— Source texts of formatted documents —

........

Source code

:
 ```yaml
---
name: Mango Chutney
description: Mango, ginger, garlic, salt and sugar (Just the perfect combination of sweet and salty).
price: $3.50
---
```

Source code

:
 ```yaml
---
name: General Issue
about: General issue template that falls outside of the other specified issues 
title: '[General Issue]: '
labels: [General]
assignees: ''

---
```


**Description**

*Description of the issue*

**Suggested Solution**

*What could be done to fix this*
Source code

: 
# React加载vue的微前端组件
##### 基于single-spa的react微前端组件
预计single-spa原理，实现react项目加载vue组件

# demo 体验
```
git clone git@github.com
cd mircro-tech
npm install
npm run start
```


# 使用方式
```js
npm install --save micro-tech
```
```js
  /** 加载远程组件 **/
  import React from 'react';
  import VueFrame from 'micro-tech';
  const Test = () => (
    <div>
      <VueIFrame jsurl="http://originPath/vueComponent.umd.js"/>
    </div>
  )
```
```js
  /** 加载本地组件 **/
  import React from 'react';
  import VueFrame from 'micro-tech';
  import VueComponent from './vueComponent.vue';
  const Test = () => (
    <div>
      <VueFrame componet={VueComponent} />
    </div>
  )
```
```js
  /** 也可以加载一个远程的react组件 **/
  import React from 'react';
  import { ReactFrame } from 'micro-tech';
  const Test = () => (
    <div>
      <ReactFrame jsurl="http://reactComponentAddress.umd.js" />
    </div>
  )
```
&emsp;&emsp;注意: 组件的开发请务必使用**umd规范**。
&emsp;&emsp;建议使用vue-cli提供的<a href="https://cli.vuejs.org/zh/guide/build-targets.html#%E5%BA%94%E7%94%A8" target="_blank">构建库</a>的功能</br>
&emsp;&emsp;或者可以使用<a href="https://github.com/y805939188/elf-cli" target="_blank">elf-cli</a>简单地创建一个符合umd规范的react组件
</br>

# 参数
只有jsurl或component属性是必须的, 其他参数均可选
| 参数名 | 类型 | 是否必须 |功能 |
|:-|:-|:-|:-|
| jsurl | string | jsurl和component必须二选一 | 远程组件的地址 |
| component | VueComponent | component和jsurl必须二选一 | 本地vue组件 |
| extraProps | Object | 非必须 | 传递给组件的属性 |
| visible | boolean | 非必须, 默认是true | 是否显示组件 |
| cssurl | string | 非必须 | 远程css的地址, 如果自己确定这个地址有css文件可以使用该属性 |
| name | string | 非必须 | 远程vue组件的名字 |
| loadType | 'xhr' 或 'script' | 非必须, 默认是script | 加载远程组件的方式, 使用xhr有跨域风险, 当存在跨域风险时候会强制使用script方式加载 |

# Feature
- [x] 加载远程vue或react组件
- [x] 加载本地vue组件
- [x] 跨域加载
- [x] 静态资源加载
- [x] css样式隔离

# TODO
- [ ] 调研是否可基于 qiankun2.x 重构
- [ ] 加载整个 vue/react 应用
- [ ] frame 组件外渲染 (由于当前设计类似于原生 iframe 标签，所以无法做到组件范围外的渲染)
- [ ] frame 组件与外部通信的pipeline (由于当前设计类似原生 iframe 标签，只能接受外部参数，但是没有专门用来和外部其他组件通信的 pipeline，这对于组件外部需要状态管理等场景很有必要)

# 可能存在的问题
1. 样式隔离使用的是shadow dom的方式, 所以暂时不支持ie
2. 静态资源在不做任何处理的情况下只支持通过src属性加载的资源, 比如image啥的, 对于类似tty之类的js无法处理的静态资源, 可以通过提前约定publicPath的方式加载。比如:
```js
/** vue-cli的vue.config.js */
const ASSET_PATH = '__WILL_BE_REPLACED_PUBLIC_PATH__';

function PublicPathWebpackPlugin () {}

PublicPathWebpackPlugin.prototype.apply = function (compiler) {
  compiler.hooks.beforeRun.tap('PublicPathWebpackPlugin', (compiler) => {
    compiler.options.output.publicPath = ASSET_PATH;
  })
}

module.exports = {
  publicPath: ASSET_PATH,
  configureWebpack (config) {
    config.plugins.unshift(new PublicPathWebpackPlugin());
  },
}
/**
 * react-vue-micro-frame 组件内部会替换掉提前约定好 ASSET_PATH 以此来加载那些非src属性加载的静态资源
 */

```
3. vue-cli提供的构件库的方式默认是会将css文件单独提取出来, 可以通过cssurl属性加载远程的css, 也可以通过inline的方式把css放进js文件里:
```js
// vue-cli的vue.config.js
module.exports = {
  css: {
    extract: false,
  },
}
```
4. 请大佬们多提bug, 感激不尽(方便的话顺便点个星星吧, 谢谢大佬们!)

........

— TASK —
Return the entries exactly through the "- [x] 加载远程vue或react组件" line.

— WRITTEN SOLUTION —
Source code

:
 ```yaml
---
name: Mango Chutney
description: Mango, ginger, garlic, salt and sugar (Just the perfect combination of sweet and salty).
price: $3.50
---
```

Source code

:
 ```yaml
---
name: General Issue
about: General issue template that falls outside of the other specified issues 
title: '[General Issue]: '
labels: [General]
assignees: ''

---
```


**Description**

*Description of the issue*

**Suggested Solution**

*What could be done to fix this*
Source code

: 
# React加载vue的微前端组件
##### 基于single-spa的react微前端组件
预计single-spa原理，实现react项目加载vue组件

# demo 体验
```
git clone git@github.com
cd mircro-tech
npm install
npm run start
```


# 使用方式
```js
npm install --save micro-tech
```
```js
  /** 加载远程组件 **/
  import React from 'react';
  import VueFrame from 'micro-tech';
  const Test = () => (
    <div>
      <VueIFrame jsurl="http://originPath/vueComponent.umd.js"/>
    </div>
  )
```
```js
  /** 加载本地组件 **/
  import React from 'react';
  import VueFrame from 'micro-tech';
  import VueComponent from './vueComponent.vue';
  const Test = () => (
    <div>
      <VueFrame componet={VueComponent} />
    </div>
  )
```
```js
  /** 也可以加载一个远程的react组件 **/
  import React from 'react';
  import { ReactFrame } from 'micro-tech';
  const Test = () => (
    <div>
      <ReactFrame jsurl="http://reactComponentAddress.umd.js" />
    </div>
  )
```
&emsp;&emsp;注意: 组件的开发请务必使用**umd规范**。
&emsp;&emsp;建议使用vue-cli提供的<a href="https://cli.vuejs.org/zh/guide/build-targets.html#%E5%BA%94%E7%94%A8" target="_blank">构建库</a>的功能</br>
&emsp;&emsp;或者可以使用<a href="https://github.com/y805939188/elf-cli" target="_blank">elf-cli</a>简单地创建一个符合umd规范的react组件
</br>

# 参数
只有jsurl或component属性是必须的, 其他参数均可选
| 参数名 | 类型 | 是否必须 |功能 |
|:-|:-|:-|:-|
| jsurl | string | jsurl和component必须二选一 | 远程组件的地址 |
| component | VueComponent | component和jsurl必须二选一 | 本地vue组件 |
| extraProps | Object | 非必须 | 传递给组件的属性 |
| visible | boolean | 非必须, 默认是true | 是否显示组件 |
| cssurl | string | 非必须 | 远程css的地址, 如果自己确定这个地址有css文件可以使用该属性 |
| name | string | 非必须 | 远程vue组件的名字 |
| loadType | 'xhr' 或 'script' | 非必须, 默认是script | 加载远程组件的方式, 使用xhr有跨域风险, 当存在跨域风险时候会强制使用script方式加载 |

# Feature
- [x] 加载远程vue或react组件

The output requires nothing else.